╭─ Material for this exercise
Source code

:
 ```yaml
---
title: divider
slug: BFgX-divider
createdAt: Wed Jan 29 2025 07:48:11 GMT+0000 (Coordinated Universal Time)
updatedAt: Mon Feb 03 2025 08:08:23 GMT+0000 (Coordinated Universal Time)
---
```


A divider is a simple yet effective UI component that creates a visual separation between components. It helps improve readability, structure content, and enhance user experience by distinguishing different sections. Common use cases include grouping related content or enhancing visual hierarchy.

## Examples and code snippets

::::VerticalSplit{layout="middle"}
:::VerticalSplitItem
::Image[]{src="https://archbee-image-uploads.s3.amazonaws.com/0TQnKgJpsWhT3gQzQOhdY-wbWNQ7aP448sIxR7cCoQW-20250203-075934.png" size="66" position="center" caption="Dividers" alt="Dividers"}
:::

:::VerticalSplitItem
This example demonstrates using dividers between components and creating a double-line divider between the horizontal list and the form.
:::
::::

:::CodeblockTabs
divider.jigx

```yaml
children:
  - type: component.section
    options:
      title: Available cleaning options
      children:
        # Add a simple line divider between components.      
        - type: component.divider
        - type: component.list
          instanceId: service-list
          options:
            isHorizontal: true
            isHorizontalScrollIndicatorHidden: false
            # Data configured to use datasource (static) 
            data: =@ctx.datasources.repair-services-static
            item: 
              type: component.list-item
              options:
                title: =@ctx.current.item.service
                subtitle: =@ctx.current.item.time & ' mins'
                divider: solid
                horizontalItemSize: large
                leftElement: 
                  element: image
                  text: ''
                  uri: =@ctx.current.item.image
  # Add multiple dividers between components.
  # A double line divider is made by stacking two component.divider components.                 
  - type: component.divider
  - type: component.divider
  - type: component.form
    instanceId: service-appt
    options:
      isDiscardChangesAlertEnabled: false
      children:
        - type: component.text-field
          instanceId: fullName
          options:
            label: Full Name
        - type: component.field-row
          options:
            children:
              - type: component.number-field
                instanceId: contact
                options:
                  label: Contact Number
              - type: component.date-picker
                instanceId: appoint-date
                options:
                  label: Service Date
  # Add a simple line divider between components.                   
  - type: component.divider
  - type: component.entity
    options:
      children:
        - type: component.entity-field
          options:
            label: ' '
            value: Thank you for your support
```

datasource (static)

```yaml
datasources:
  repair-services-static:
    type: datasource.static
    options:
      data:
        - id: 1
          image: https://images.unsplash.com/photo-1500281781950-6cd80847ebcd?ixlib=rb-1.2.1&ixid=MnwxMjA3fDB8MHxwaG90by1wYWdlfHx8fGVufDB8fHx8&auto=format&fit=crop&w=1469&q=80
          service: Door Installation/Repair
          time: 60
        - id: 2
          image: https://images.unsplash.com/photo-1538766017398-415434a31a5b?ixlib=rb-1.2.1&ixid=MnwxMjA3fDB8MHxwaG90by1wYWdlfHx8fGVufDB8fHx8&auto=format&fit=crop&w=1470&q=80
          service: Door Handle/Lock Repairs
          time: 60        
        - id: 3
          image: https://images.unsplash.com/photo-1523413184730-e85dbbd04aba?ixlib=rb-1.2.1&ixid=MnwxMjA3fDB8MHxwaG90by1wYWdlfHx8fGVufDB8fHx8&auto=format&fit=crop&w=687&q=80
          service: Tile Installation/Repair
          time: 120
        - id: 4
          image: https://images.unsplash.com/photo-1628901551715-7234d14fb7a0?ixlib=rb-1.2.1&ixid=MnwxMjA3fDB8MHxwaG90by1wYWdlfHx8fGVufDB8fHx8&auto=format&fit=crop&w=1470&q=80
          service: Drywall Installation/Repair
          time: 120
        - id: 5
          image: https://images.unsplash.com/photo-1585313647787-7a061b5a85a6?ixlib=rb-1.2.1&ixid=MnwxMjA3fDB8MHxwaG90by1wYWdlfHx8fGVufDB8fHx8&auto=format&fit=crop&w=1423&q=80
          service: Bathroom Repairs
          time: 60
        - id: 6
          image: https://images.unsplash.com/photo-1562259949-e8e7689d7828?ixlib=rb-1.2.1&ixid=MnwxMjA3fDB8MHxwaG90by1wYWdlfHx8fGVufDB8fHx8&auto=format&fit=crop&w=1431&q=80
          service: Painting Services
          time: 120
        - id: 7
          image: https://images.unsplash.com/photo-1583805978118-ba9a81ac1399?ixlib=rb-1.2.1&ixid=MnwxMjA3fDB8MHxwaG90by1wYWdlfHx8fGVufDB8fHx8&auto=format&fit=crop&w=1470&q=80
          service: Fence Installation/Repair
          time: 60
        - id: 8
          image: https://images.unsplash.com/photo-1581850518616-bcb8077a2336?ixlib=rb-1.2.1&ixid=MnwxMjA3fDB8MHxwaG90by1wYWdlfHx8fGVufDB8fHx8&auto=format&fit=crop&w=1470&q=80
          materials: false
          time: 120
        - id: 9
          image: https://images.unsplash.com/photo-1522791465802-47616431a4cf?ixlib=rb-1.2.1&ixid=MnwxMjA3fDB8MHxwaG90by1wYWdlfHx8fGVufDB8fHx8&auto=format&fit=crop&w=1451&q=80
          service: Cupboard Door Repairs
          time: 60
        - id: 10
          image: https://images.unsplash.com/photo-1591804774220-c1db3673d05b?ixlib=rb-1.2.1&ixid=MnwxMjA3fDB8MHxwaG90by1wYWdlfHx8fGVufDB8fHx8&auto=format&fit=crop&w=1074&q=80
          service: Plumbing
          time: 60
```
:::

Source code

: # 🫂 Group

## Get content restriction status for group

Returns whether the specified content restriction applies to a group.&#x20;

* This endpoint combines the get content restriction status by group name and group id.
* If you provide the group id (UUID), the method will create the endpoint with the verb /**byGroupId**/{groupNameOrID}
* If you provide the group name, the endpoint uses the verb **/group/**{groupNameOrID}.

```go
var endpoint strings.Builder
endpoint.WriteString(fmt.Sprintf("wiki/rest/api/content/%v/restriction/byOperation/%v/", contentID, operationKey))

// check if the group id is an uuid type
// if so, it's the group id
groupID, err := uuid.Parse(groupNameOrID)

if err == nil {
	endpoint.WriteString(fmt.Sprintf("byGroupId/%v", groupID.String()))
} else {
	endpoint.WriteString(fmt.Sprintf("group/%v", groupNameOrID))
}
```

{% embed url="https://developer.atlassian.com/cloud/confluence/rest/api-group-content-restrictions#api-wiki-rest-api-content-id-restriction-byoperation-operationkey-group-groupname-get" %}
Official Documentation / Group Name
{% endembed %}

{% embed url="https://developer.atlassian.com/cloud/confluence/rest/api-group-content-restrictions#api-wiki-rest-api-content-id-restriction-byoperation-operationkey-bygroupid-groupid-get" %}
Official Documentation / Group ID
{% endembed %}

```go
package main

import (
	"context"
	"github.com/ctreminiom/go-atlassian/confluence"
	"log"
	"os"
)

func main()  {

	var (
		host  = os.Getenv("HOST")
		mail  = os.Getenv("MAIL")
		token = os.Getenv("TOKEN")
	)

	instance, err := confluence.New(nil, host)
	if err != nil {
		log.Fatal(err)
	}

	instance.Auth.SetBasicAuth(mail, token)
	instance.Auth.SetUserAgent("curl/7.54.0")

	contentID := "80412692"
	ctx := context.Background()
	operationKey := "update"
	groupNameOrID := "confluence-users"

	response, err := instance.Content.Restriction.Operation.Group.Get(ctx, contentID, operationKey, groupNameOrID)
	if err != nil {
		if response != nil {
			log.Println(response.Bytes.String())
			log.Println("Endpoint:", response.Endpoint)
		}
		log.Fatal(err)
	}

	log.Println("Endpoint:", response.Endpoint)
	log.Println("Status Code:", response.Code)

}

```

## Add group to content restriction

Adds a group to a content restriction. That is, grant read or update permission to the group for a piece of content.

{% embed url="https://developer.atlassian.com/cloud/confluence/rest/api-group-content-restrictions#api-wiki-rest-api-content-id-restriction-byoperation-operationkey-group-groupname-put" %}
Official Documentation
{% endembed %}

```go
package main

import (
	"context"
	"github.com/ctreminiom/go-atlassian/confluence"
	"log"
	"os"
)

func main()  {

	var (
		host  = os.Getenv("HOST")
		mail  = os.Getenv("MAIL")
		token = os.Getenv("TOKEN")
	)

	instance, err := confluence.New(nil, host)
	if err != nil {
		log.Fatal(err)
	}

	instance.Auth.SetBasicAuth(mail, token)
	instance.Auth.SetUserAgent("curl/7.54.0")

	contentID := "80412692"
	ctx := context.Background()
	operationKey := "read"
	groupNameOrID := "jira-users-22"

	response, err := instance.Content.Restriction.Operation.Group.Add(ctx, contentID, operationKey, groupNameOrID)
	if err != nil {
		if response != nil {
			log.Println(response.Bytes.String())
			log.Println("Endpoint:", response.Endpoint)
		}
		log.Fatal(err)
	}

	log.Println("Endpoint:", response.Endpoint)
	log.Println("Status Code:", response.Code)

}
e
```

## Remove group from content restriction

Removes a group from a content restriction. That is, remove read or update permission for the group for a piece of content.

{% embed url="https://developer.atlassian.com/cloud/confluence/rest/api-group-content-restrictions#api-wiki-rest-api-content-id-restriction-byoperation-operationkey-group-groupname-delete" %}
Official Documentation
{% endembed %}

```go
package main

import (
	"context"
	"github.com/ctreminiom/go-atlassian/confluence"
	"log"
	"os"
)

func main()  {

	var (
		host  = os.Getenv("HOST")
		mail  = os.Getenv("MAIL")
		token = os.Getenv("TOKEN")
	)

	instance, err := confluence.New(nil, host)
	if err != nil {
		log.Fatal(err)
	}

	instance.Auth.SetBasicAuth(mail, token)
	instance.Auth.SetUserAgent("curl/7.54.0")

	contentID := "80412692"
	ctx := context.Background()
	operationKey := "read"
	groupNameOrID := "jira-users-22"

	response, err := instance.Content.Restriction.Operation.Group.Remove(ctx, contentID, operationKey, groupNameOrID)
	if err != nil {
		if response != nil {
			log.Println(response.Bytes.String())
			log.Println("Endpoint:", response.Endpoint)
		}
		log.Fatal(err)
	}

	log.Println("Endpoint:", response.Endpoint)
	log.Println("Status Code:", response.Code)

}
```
╰─
• How to complete this task
For the string "static", give the number of lines in the records that contain it and nothing besides.

• Task answer
5